TASK PROMPT: Beneath this line is the data. Output exactly the lines from the line with "Canciones marcadas como" to the line with "Canciones que ya tocas bien.", both ends included, and nothing more.

EXCERPTED DATA:
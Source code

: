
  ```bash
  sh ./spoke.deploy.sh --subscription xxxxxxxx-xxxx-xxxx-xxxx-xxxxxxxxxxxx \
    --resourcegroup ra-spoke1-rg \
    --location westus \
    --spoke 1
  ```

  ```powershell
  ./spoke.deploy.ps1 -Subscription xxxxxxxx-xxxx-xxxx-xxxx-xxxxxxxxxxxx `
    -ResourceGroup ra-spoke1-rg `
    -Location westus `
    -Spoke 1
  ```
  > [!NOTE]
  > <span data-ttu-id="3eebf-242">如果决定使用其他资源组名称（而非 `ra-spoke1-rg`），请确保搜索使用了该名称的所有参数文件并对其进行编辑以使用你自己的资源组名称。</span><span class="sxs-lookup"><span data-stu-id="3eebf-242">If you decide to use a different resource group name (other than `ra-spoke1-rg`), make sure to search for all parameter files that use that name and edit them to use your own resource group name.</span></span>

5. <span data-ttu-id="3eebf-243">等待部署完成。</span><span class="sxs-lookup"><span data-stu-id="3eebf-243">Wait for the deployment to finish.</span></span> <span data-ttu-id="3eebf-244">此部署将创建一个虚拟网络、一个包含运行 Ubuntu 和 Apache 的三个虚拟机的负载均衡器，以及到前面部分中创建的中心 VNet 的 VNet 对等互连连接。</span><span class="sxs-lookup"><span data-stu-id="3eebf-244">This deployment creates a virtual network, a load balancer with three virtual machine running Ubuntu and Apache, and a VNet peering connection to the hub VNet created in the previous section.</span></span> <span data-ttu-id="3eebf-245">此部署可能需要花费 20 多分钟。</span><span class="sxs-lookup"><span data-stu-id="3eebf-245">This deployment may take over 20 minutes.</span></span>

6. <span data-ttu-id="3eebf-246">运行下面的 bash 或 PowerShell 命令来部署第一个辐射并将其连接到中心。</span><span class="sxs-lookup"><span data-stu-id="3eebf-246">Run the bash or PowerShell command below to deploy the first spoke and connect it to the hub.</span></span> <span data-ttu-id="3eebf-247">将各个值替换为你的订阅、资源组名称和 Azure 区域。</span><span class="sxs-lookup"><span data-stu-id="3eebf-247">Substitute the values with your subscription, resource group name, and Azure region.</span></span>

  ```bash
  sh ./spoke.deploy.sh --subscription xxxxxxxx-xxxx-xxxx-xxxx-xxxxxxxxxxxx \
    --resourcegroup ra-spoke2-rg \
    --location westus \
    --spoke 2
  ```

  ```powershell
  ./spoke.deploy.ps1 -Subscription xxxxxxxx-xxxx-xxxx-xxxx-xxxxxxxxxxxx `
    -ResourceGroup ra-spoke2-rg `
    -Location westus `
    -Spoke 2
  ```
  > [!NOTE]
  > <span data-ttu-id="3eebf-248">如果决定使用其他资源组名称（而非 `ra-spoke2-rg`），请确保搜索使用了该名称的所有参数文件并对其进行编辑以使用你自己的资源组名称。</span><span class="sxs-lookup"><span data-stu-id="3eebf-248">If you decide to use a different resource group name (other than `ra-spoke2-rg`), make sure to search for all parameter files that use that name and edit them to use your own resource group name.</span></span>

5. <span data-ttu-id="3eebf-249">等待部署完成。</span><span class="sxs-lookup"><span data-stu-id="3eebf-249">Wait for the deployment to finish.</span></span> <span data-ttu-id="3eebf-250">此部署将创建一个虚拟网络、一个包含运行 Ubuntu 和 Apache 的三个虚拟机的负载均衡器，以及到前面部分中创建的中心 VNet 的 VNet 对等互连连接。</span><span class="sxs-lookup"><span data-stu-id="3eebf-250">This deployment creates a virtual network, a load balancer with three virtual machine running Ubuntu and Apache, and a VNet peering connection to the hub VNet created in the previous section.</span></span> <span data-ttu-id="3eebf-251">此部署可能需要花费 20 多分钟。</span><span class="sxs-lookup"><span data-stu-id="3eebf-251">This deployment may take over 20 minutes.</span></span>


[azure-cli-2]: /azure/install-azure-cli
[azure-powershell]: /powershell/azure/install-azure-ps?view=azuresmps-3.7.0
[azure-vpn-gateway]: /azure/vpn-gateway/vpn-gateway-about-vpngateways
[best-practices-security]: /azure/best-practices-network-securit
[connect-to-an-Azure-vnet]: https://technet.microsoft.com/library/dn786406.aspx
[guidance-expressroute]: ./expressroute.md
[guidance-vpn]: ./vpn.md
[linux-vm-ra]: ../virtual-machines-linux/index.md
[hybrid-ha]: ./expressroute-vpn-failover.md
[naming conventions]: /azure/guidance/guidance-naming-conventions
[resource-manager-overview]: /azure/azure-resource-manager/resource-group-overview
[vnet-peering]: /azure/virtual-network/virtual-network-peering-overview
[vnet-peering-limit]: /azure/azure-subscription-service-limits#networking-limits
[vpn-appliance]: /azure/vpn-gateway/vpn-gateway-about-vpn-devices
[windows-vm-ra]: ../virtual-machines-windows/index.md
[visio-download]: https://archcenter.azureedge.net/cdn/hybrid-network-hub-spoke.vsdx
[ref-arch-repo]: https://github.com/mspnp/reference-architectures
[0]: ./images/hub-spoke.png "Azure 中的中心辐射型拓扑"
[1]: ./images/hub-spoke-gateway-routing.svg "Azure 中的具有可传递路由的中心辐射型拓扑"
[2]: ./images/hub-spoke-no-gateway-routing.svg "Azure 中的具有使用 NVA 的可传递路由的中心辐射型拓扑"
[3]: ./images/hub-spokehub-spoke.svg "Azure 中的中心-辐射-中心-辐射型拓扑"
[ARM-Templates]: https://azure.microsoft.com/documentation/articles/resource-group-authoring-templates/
--
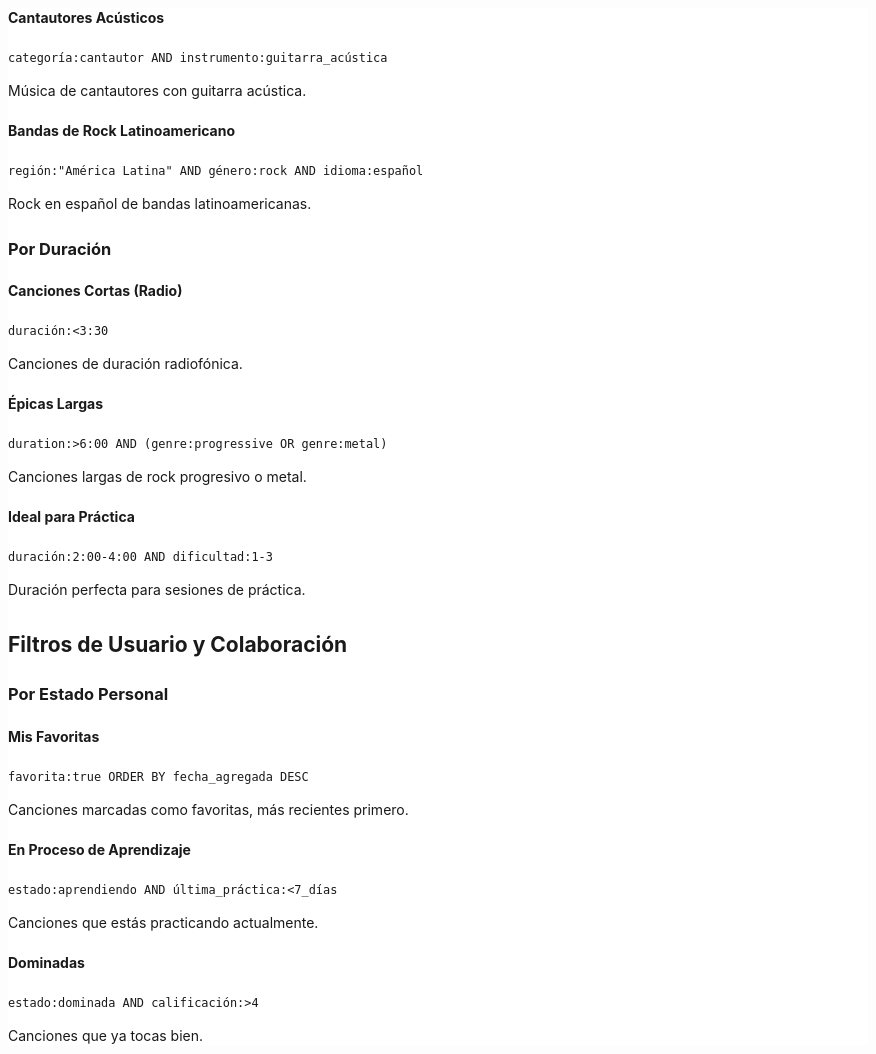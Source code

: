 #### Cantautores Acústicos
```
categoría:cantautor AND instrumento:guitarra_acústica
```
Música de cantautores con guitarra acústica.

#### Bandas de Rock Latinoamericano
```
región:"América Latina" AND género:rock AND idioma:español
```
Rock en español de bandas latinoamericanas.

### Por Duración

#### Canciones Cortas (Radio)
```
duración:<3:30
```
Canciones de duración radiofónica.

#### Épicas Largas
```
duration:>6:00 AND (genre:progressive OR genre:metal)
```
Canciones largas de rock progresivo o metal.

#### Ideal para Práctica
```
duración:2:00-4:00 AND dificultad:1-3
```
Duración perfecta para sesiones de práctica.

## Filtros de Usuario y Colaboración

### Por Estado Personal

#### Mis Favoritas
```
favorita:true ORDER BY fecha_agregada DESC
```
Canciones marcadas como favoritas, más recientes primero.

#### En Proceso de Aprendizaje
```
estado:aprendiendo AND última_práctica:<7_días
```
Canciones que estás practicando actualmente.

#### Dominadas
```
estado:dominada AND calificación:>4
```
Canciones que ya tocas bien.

YOUR SOLUTION:
Canciones marcadas como favoritas, más recientes primero.

#### En Proceso de Aprendizaje
```
estado:aprendiendo AND última_práctica:<7_días
```
Canciones que estás practicando actualmente.

#### Dominadas
```
estado:dominada AND calificación:>4
```
Canciones que ya tocas bien.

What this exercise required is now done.